**Problem to solve:**
The answer should be one number only, namely how many lines of the records hold the word "texmf".

*** Begin section ***

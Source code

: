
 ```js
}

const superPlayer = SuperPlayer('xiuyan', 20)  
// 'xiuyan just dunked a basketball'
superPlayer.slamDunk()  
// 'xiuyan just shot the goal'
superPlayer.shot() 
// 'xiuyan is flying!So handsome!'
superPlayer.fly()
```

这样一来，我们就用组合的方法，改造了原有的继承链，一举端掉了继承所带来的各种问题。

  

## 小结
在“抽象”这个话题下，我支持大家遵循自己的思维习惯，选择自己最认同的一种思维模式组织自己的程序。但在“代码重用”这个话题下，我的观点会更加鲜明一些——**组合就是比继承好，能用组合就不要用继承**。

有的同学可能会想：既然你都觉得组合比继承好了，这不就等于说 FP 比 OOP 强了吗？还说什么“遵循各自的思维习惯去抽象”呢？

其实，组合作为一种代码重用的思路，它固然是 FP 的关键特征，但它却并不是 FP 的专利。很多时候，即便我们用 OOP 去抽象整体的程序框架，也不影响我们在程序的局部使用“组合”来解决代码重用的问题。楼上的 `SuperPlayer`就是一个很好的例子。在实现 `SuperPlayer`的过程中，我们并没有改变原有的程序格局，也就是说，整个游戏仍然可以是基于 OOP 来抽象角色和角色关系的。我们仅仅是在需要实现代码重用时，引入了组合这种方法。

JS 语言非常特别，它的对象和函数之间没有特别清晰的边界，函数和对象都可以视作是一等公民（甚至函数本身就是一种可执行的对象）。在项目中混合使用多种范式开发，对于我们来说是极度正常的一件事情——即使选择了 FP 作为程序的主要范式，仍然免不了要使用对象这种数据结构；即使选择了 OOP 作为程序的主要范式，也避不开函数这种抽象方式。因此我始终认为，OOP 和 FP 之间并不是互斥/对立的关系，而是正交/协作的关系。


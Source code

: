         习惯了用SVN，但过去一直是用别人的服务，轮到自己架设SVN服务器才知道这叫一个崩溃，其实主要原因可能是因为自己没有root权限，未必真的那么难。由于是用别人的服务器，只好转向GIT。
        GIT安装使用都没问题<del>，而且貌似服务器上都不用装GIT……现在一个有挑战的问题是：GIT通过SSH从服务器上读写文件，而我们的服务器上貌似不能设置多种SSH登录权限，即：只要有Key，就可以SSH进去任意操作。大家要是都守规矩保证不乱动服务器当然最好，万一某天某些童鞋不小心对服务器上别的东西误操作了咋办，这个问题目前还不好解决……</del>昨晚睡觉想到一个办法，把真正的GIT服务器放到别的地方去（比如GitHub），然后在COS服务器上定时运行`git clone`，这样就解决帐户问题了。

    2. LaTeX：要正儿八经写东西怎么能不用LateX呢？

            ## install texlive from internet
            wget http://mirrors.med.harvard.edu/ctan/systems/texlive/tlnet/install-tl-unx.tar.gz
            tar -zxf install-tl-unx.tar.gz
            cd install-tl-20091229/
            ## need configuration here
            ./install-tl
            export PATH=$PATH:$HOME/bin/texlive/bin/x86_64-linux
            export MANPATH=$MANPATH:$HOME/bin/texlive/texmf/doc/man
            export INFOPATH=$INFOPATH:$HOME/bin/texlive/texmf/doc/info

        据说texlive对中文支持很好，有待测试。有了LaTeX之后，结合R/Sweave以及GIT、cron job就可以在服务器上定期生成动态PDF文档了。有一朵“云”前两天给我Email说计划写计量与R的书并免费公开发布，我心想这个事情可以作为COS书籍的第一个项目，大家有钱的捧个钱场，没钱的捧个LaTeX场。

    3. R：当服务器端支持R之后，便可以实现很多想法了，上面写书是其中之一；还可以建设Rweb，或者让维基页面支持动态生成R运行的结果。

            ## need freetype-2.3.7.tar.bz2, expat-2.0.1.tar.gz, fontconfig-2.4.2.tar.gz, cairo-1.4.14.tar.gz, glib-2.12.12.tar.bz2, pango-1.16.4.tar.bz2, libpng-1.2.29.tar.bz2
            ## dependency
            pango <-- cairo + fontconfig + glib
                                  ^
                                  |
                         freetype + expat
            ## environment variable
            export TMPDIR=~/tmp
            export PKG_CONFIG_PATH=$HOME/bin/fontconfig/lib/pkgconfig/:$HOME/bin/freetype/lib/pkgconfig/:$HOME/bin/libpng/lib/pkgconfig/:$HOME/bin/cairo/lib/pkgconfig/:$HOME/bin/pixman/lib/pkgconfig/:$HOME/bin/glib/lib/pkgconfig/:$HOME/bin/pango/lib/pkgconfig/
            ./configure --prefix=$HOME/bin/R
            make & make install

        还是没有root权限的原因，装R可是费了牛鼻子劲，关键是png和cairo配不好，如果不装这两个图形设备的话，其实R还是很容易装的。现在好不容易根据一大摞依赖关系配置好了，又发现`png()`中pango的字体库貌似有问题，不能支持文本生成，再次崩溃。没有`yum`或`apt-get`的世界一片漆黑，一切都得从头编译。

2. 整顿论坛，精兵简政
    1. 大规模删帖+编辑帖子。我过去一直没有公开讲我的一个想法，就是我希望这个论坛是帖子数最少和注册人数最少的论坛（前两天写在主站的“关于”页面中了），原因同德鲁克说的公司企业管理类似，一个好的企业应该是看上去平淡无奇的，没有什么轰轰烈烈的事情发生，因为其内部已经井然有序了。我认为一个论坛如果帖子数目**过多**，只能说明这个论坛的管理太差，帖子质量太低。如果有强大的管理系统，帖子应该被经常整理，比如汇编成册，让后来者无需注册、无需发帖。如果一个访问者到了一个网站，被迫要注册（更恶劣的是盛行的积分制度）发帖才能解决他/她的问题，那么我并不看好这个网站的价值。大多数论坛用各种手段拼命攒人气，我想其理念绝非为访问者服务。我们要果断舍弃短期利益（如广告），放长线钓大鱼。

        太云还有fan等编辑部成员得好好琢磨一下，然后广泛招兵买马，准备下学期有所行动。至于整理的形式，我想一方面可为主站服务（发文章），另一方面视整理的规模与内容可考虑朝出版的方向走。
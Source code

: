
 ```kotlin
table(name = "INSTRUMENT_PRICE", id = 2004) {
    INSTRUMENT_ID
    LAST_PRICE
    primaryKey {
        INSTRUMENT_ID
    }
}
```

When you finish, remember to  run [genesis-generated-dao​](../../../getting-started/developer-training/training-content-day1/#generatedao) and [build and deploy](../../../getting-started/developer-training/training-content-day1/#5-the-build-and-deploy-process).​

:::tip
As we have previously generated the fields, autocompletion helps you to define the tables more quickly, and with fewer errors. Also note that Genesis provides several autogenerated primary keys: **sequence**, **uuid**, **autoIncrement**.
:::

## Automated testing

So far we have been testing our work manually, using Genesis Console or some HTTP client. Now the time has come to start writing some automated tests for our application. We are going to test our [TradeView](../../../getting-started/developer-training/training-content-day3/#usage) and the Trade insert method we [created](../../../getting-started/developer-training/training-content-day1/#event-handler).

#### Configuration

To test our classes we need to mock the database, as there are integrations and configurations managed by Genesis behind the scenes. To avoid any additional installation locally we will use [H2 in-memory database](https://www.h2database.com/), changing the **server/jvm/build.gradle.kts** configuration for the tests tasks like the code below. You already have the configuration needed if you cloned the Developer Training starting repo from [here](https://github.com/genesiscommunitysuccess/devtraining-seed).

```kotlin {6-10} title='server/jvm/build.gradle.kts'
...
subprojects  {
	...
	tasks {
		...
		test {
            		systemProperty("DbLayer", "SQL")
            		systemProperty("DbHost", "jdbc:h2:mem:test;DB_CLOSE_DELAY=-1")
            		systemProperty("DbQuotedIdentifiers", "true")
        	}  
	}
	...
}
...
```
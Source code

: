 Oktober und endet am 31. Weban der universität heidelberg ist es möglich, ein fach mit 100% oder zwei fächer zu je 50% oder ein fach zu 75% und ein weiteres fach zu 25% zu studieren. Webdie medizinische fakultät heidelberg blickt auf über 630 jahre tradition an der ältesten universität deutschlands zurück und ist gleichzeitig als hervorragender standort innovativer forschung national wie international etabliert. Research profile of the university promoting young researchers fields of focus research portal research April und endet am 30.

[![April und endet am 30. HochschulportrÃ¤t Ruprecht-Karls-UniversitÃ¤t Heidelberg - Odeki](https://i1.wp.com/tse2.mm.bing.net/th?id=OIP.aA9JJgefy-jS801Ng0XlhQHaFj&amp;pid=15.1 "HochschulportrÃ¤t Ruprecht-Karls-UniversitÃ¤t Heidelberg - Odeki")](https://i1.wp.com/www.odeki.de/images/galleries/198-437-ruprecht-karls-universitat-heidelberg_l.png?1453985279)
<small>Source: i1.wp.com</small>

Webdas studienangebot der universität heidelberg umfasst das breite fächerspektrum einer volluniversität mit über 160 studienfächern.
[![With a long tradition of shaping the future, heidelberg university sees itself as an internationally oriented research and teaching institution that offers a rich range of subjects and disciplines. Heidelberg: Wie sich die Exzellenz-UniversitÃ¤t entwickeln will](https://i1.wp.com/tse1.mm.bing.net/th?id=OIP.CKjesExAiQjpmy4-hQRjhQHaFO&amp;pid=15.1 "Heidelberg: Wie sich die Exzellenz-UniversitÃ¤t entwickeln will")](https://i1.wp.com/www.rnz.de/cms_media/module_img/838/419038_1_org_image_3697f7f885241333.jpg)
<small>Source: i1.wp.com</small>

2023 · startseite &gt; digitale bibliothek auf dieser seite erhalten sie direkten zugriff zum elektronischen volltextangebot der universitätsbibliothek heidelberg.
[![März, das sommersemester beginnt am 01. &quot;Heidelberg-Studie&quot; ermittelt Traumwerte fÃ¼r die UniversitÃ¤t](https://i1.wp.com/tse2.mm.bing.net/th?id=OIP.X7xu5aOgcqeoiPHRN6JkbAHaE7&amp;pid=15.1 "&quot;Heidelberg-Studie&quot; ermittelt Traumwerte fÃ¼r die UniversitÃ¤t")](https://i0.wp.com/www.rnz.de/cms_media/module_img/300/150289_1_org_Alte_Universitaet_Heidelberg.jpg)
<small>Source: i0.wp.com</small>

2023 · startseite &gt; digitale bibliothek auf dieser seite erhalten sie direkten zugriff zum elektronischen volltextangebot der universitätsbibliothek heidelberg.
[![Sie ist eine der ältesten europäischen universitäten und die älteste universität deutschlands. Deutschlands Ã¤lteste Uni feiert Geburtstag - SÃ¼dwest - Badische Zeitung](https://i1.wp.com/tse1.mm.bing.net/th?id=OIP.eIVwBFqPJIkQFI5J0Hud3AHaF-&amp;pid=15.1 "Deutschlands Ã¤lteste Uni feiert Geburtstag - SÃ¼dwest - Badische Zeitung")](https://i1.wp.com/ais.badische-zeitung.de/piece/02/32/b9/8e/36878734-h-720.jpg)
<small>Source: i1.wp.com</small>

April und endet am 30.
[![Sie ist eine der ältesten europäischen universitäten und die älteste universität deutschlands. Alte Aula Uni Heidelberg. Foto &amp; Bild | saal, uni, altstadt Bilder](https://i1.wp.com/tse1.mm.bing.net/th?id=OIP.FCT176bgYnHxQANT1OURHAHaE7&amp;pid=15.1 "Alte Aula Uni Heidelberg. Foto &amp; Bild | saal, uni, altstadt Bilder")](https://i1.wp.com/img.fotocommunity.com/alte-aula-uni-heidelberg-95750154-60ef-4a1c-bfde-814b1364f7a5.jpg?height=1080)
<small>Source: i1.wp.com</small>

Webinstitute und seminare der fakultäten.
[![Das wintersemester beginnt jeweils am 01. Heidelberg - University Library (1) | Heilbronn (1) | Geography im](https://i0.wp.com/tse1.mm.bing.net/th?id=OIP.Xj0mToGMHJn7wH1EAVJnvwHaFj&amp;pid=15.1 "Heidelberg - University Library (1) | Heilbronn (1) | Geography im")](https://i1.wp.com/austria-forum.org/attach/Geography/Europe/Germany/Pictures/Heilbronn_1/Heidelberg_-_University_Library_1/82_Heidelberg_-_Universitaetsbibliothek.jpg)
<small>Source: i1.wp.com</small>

*** End section ***

**Exercise output:**
2